E2 - BSA activates caveolin-1 via PI3K/ERK1/2 and lysosomal degradation pathway and contributes to EPC proliferation

BackgroundThe mechanism that estrogen (E2) increases the number of endothelial progenitor cells (EPC) is largely unknown. Here we used E2-conjugated bovine serum albumin (E2-BSA, membrane impermeable) to investigate whether the membrane estrogen receptor (mER) and its related protein caveolin-1 (CAV-1) are involved in these processes.Methods and resultsE2-BSA promoted [3H]-thymidine incorporation of EPC through increasing CAV-1 expression via mER (ERα, but not ERβ or GPR30). Both cholesterol depletion and CAV-1 knockdown with use of CAV-1 siRNA significantly attenuated E2-BSA-induced [3H]-thymidine incorporation. Western blot showed that E2-BSA increased membrane CAV-1 protein expression 12 h after treatment, whereas mRNA levels of CAV-1 were augmented until 24 h after E2-BSA treatment. Furthermore, pre-incubated EPC with ICI 182780 (a specific ER antagonist), LY 294002 (a selective PI3K inhibitor) or PD 98059 (a specific ERK1/2 inhibitor) before E2-BSA inhibited the late-stage effect of E2-BSA (≥ 24 h) on up-regulation of CAV-1 mRNA and protein expression.
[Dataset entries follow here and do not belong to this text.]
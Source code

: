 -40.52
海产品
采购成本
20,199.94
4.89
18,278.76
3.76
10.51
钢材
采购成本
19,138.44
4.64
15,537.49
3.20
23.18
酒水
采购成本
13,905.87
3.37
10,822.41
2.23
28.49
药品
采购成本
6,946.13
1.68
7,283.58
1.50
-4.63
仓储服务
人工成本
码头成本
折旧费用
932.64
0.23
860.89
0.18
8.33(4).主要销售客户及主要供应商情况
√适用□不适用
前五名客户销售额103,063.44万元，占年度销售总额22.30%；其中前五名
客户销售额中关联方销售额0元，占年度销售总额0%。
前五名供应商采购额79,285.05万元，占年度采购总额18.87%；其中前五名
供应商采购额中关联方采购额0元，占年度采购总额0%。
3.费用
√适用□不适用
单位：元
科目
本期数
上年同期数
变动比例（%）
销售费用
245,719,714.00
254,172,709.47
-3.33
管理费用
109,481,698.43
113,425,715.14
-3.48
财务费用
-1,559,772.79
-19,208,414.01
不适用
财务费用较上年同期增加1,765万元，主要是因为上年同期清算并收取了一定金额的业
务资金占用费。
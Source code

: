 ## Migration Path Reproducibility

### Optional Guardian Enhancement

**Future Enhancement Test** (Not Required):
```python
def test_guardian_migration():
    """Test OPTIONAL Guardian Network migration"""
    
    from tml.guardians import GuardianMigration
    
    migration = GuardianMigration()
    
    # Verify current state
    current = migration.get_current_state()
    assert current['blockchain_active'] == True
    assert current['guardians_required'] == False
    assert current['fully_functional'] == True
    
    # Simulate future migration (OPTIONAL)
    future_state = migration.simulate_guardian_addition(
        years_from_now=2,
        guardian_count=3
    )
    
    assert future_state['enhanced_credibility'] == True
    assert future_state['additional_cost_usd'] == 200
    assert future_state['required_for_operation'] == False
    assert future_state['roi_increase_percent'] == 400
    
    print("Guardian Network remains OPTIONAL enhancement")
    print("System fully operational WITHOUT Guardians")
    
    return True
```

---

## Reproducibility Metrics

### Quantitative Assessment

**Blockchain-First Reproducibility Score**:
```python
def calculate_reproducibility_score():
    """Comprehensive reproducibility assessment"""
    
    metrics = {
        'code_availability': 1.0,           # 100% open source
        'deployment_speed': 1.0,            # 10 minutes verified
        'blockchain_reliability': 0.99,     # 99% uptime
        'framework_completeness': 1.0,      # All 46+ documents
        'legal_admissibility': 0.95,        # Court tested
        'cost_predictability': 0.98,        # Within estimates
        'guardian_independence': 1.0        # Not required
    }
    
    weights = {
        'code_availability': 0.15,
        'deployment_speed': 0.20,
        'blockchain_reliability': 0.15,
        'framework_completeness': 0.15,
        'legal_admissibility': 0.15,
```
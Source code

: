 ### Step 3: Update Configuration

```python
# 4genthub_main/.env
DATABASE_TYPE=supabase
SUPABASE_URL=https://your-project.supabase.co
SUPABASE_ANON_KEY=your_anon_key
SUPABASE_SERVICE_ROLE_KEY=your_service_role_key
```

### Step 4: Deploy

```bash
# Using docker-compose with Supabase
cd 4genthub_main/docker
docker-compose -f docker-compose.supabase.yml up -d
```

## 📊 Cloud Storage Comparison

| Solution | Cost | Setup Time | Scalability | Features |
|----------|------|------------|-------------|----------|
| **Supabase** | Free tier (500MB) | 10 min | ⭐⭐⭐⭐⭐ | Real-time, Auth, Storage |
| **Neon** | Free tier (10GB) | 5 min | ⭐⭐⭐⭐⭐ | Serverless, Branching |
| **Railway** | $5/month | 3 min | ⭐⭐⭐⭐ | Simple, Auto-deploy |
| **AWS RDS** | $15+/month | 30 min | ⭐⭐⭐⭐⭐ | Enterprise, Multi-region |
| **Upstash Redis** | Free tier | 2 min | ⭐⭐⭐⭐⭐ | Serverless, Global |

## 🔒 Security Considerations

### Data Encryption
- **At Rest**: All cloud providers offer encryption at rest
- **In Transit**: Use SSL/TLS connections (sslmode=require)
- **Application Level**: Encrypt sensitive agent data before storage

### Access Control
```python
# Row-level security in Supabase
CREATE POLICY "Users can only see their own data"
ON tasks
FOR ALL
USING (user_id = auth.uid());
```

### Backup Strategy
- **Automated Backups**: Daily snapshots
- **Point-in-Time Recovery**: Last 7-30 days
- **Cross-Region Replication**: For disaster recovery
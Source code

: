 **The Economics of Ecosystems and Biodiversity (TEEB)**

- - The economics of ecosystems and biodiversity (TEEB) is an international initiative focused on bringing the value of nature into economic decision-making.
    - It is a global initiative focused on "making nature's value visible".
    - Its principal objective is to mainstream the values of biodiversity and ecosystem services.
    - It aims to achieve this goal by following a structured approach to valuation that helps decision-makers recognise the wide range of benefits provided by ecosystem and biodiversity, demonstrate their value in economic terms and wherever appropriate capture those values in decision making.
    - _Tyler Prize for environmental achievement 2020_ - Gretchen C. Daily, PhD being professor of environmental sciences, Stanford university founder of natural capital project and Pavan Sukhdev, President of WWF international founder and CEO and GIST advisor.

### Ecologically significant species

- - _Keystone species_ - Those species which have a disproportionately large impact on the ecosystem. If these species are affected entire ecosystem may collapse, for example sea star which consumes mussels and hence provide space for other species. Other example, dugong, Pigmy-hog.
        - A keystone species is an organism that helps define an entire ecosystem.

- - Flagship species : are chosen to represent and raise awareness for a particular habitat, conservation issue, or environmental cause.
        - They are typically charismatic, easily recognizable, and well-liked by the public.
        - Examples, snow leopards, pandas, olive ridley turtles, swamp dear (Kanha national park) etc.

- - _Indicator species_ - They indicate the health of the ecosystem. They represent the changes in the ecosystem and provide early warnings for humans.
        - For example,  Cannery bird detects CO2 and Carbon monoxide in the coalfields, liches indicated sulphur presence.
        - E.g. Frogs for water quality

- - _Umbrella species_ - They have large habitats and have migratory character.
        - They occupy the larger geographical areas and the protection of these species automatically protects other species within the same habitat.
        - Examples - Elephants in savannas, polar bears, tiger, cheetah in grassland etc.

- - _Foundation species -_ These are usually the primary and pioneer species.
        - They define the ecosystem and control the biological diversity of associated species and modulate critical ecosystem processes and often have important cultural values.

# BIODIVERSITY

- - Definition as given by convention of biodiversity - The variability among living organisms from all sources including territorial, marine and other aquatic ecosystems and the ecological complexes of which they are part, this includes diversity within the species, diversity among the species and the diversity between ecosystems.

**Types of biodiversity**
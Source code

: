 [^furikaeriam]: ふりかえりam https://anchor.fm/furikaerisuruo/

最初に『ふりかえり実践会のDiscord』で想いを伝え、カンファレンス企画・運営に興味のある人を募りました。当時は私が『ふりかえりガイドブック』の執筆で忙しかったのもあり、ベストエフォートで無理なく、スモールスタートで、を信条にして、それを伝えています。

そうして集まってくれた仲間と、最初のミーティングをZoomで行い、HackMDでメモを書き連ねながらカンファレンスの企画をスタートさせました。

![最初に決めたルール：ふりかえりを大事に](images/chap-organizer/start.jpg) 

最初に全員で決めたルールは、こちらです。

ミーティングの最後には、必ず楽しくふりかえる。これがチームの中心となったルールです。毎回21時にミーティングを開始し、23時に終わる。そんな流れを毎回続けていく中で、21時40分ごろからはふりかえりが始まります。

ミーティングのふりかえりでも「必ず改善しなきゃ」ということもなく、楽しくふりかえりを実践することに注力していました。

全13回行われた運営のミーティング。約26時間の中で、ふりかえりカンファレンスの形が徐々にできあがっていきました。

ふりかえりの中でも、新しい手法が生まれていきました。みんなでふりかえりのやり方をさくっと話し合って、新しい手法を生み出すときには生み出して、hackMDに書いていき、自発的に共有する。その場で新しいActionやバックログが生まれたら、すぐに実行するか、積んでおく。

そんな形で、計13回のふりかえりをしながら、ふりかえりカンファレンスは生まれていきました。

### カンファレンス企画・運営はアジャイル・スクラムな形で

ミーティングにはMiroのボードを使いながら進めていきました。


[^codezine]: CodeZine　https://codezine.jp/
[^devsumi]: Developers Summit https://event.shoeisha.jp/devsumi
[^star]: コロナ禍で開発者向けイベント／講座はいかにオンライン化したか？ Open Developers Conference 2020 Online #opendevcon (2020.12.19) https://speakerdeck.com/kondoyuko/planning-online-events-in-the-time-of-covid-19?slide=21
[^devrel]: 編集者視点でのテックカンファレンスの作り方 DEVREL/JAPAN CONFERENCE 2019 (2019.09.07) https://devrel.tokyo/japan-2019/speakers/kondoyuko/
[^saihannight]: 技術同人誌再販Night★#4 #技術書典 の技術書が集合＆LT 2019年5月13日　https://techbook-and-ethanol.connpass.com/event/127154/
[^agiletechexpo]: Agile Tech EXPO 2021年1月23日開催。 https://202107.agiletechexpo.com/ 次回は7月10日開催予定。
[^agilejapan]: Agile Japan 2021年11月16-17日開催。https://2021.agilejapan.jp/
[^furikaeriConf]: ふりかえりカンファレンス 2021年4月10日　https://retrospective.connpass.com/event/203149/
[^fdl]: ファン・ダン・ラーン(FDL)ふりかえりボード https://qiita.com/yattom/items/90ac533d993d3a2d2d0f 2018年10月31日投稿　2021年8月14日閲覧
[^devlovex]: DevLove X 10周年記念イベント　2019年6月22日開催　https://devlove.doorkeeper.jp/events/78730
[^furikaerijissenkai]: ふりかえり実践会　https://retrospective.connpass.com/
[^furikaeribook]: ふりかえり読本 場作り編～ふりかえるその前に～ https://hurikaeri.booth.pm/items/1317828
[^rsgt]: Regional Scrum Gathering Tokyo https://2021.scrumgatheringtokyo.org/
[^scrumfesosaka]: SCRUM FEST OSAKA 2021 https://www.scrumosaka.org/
Pulse chase results demonstrated that E2-BSA inhibited lysosome-mediated degradation of CAV-1 protein at the early stage (≤ 12 h), and then resulted in the increased CAV-1 protein.ConclusionIn the present work we demonstrated that E2-BSA promotes EPC proliferation through mER（ERα）in CAV-1-dependent manner: prolonging the stability of CAV-1 protein through quick inhibition of the lysosomal degradation pathway at the early stage (≤ 12 h) and up-regulating CAV-1 at transcription levels through PI3K/ERK1/2 signaling pathway at the late stage (≥ 24 h). These data indicated that a there is a novel mechanism of E2-BSA in the regulation of EPC proliferation through CAV-1.